→ THE PROBLEM:
Pictures are to be left out; everything else in the records must be repeated exactly.

====== DATA SECTION

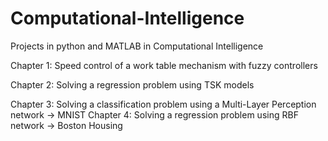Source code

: # Computational-Intelligence
Projects in python and MATLAB in Computational Intelligence 

Chapter 1: Speed control of a work table mechanism with fuzzy controllers 

Chapter 2: Solving a regression problem using TSK models 

Chapter 3: Solving a classification problem using a Multi-Layer Perception network 
           -> MNIST
Chapter 4: Solving a regression problem using RBF network 
           -> Boston Housing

============

→ ANSWER FOR THIS EXERCISE:
Source code

: # Computational-Intelligence
Projects in python and MATLAB in Computational Intelligence 

Chapter 1: Speed control of a work table mechanism with fuzzy controllers 

Chapter 2: Solving a regression problem using TSK models 

Chapter 3: Solving a classification problem using a Multi-Layer Perception network 
           -> MNIST
Chapter 4: Solving a regression problem using RBF network 
           -> Boston Housing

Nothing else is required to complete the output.